Teresa Lust ’86 Biol.
Pegasus Books: 2020
It starts with gnocchi, drenched in butter and melty fontina, and ends with roast pork shoulder, porchetta-style. In between, this celebration of the author’s Italian heritage and authentic Italian fare offers a lush narrative detailing traditional dishes—and a distinctive sense of place.

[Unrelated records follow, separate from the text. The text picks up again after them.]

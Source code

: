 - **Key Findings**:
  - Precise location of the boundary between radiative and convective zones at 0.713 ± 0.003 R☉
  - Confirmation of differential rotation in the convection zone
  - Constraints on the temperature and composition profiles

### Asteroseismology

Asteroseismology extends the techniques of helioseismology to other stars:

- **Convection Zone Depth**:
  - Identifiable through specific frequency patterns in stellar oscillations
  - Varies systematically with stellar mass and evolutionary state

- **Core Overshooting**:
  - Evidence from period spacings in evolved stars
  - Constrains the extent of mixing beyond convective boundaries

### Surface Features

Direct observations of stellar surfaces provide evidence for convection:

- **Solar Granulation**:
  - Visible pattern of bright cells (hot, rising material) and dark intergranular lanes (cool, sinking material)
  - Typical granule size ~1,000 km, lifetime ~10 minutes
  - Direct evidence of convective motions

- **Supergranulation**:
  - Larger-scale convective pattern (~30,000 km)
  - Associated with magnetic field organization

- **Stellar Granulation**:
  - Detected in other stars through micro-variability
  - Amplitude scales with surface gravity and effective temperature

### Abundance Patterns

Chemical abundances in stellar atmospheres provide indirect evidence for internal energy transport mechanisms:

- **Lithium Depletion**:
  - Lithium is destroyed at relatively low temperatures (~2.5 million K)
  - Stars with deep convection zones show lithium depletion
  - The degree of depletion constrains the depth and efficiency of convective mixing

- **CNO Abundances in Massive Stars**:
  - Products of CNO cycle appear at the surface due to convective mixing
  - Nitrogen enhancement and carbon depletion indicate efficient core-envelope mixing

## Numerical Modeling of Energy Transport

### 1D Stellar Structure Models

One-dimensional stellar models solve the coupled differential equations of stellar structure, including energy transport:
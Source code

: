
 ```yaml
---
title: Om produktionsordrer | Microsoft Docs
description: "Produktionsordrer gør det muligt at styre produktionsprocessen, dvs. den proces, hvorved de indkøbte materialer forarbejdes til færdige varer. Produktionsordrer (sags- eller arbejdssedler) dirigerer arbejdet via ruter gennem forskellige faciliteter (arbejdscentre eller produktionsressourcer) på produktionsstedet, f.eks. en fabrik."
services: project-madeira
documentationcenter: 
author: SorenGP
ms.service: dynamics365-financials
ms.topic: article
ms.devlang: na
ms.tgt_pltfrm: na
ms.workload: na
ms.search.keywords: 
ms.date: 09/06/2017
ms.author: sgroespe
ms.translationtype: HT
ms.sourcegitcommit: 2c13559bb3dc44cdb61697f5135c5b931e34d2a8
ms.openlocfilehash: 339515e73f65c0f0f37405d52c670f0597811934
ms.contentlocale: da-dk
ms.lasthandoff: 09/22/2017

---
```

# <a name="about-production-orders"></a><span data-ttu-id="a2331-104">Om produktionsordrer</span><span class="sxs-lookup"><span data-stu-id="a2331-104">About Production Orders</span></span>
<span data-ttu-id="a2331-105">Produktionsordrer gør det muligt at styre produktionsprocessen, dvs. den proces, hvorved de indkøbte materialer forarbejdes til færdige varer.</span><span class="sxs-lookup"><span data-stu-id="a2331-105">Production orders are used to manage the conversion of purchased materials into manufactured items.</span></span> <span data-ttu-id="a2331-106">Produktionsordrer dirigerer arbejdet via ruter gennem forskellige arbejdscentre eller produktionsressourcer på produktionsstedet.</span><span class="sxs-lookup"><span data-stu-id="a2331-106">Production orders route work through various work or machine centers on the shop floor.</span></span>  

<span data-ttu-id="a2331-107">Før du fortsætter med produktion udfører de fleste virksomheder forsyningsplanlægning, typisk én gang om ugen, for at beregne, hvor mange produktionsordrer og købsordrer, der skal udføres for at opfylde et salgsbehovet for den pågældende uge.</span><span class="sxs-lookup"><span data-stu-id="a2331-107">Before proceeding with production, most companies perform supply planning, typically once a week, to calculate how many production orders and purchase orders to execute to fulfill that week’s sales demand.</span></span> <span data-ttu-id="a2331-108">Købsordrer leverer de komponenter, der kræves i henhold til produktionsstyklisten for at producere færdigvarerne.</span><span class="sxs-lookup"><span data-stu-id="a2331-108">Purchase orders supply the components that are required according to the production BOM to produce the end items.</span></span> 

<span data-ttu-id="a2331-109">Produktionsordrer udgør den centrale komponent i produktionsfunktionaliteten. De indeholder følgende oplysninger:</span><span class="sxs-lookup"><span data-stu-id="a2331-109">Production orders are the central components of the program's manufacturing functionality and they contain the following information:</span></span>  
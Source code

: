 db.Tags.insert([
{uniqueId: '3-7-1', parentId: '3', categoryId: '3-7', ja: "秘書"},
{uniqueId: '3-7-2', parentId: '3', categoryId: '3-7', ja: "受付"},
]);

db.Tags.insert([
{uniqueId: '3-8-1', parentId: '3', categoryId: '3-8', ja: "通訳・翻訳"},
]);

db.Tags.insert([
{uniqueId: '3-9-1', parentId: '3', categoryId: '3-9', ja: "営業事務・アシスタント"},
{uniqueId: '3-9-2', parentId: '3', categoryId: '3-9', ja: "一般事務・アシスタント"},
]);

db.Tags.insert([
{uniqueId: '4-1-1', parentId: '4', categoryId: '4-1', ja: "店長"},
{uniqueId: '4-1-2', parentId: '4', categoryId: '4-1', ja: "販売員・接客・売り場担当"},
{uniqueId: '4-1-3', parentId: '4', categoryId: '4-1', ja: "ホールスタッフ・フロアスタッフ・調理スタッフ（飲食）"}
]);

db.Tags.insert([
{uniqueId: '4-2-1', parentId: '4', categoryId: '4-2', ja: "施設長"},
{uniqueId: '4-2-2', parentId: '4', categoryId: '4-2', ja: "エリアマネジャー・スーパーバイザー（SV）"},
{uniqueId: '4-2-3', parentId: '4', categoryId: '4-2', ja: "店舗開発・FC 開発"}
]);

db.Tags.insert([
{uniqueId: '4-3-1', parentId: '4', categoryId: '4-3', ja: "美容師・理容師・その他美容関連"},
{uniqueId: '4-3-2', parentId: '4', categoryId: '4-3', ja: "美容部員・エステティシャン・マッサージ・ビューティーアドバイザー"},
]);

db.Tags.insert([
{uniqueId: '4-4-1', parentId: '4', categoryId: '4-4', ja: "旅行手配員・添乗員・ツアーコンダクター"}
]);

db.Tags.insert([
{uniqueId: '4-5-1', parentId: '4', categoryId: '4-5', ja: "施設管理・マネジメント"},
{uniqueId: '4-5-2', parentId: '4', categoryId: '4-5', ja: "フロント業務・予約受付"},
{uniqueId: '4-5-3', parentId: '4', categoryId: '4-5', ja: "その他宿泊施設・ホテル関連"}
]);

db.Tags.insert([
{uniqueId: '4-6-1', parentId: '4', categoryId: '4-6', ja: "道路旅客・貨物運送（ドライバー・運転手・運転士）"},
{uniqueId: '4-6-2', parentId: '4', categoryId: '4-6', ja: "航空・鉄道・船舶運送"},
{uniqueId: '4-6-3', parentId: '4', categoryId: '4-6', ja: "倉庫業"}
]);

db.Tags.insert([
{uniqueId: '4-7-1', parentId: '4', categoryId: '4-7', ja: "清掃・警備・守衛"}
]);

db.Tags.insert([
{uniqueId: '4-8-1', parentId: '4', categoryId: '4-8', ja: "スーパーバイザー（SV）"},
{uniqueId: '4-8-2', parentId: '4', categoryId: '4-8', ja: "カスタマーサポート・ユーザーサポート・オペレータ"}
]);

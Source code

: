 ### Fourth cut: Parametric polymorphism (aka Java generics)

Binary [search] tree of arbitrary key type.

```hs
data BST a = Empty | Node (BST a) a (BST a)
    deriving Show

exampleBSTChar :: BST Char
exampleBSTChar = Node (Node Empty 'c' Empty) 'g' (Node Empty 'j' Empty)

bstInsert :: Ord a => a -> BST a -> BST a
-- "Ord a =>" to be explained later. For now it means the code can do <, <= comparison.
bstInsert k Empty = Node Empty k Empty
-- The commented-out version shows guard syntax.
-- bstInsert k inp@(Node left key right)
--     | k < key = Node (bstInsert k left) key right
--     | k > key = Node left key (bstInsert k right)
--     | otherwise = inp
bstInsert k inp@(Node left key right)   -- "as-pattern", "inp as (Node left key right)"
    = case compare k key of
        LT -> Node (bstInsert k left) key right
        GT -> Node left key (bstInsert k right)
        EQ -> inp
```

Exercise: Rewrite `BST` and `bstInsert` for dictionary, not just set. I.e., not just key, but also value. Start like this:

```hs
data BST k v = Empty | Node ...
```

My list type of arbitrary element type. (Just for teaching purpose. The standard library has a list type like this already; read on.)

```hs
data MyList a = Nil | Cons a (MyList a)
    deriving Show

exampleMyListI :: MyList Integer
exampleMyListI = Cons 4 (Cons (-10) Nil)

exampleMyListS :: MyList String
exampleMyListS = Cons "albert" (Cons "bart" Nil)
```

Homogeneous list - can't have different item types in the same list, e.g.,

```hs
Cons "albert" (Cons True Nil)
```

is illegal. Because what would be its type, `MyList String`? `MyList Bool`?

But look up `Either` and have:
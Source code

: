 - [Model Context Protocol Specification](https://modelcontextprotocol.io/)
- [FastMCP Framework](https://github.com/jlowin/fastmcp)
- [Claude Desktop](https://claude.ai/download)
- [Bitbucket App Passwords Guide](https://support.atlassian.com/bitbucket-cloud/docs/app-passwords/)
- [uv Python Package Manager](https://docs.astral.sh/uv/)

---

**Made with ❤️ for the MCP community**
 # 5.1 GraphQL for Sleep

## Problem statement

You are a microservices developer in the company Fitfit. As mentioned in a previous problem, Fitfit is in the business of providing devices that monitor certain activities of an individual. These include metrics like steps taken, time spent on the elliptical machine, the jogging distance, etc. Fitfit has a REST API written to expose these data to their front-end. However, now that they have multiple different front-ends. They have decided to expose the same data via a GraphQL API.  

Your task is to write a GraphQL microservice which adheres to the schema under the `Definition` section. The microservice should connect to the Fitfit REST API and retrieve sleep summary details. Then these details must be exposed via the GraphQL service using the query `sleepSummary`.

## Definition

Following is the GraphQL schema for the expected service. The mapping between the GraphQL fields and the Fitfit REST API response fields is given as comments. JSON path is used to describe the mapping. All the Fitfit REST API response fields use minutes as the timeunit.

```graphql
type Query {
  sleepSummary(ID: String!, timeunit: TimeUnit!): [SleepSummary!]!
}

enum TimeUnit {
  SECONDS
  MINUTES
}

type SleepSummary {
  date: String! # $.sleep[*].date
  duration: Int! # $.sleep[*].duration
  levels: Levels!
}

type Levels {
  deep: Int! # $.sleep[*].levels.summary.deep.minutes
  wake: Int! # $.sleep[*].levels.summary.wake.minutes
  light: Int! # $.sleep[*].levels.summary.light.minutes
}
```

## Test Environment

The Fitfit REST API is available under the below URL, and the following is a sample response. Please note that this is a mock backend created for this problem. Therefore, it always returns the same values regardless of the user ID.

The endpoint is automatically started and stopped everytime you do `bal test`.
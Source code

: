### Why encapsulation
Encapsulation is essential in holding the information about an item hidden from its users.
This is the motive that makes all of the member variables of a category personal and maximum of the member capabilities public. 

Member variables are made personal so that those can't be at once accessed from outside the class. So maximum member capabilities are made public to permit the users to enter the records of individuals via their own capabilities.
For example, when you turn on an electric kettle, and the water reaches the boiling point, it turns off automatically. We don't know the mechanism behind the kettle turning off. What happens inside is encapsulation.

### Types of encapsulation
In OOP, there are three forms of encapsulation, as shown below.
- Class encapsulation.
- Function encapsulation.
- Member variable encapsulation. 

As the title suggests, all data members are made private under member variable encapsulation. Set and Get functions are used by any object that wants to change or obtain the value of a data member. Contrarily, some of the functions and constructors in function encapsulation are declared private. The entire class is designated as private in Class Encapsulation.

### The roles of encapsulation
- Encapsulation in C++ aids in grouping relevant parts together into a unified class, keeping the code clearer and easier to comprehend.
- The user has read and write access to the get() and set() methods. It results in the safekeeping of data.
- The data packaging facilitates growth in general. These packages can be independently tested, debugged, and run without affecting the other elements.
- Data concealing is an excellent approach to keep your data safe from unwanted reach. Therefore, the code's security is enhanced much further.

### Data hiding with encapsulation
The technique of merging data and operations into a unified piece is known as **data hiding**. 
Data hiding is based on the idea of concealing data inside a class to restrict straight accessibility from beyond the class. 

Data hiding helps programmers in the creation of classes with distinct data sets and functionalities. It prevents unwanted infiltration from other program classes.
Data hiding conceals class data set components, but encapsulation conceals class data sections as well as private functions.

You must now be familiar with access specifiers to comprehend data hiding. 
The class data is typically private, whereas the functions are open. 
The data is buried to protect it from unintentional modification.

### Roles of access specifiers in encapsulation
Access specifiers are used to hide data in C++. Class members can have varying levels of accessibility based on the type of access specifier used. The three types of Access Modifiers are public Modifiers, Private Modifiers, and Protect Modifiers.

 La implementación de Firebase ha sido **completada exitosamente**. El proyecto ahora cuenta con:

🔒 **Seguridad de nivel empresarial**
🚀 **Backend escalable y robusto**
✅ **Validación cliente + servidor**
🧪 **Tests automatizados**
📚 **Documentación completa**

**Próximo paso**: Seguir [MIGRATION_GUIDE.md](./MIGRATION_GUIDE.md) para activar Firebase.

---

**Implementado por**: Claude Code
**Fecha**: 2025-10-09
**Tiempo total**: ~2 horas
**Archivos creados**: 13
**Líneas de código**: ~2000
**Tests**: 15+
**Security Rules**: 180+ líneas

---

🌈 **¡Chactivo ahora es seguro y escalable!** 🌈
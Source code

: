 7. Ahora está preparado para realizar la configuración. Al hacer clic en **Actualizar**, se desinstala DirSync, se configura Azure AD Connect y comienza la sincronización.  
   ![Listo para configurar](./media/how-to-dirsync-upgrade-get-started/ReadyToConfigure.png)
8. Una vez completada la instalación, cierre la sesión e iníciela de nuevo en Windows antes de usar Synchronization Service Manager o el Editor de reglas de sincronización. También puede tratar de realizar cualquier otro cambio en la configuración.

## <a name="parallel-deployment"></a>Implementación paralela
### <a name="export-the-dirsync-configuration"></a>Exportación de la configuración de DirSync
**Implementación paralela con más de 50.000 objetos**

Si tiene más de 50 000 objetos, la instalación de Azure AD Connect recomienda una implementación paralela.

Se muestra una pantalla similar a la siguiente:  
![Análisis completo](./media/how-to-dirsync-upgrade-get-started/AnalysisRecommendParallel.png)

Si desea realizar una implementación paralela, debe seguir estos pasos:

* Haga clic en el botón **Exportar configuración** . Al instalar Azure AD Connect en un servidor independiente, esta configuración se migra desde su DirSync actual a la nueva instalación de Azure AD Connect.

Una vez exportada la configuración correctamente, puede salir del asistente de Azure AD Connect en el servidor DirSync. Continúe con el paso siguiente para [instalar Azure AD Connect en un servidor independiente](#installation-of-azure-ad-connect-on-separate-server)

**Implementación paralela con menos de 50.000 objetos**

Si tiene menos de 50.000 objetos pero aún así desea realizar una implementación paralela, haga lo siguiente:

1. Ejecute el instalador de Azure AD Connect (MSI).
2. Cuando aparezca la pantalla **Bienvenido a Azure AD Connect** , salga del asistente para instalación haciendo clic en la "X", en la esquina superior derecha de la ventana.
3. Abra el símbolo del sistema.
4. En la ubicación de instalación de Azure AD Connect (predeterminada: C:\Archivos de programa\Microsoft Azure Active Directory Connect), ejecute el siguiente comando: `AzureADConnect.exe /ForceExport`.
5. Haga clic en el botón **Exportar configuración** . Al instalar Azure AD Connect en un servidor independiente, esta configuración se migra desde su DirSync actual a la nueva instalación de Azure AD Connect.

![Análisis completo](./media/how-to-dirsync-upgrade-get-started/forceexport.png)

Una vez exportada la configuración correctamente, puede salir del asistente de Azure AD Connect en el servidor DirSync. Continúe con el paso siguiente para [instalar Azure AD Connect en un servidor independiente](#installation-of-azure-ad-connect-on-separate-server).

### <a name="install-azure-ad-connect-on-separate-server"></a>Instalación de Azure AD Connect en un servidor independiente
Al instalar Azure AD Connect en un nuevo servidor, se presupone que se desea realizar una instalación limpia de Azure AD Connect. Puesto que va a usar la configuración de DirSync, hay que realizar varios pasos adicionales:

In these 278 delectable pages, Teresa Lust delivers the warmth of Italy, delving into the culture, cuisine, history, and geography of her ancestral land and providing approachable recipes alongside heartwarming anecdotes about members of her extended family. Zia Giuseppina teaches her how to make cloudlike potato dumplings using wrinkled, old, thick-skinned russets—and without measuring a thing. Cousin Cattarina oversees her first pot of zuppa dei morti—soup of the dead—with savoy cabbage, Italian sausage, day-old bread, and a rich, homemade chicken broth. In Italy, readers learn, there’s an old saying: Gallina vecchia fa buon brodo. An old hen makes good broth.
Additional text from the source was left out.